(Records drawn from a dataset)
[Start of section]
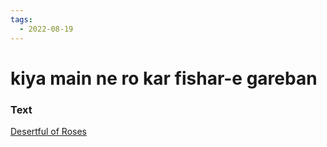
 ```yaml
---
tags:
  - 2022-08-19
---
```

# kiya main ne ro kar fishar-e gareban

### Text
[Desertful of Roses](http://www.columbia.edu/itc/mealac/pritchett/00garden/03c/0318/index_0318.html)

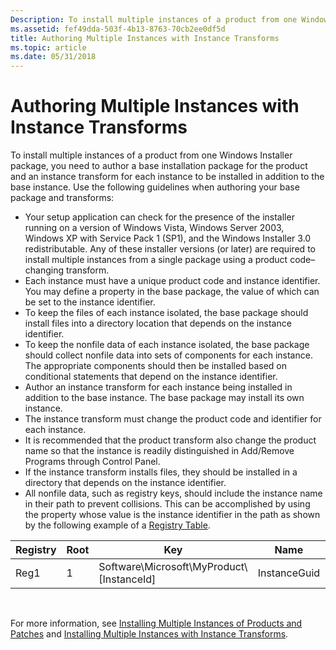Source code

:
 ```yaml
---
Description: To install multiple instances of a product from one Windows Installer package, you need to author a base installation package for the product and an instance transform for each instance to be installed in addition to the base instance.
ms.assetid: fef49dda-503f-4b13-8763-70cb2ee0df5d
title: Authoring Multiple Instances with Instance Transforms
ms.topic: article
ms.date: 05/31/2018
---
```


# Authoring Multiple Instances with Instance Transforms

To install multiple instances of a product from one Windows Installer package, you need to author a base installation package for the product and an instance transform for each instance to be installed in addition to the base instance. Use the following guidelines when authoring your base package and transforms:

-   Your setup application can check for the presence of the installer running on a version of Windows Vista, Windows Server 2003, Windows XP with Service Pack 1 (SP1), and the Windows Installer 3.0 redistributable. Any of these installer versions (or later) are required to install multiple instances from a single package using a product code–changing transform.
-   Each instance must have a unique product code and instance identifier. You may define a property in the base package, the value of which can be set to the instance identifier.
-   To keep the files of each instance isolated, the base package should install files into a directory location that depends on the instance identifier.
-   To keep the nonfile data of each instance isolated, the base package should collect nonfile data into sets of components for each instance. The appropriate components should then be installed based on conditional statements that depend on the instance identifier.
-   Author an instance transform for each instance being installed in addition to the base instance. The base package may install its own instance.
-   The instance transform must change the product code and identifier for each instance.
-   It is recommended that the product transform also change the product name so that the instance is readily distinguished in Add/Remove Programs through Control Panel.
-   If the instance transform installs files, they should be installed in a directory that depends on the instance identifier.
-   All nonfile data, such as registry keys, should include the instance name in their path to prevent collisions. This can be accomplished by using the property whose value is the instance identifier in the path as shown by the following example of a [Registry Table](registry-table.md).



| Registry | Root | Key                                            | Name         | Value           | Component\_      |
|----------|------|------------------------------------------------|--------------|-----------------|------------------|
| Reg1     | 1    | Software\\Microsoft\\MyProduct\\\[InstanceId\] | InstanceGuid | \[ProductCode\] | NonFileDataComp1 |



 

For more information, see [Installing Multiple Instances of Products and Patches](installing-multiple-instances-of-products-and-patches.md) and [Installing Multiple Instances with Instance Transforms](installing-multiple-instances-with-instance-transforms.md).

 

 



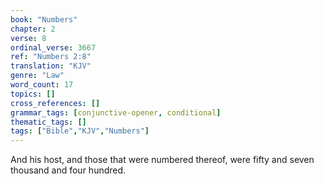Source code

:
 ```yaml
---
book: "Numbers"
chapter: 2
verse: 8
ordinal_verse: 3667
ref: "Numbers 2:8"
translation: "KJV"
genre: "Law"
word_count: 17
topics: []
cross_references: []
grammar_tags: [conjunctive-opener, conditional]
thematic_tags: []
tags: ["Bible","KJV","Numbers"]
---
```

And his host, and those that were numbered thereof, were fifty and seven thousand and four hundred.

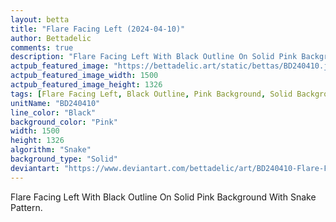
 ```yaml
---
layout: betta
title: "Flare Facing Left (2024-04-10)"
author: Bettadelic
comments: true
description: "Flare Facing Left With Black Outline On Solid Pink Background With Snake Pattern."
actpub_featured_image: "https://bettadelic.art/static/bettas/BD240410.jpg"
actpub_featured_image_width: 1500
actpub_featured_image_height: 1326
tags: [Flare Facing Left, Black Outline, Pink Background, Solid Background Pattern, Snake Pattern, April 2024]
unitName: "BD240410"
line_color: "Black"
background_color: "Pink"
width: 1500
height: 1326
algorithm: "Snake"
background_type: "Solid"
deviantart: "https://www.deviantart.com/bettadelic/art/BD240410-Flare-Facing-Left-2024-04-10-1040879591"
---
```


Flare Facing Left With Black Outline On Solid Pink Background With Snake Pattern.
[End of section]
Requirement:
Give only a number, the count of lines above that include the string "title".

Solved exercise:
2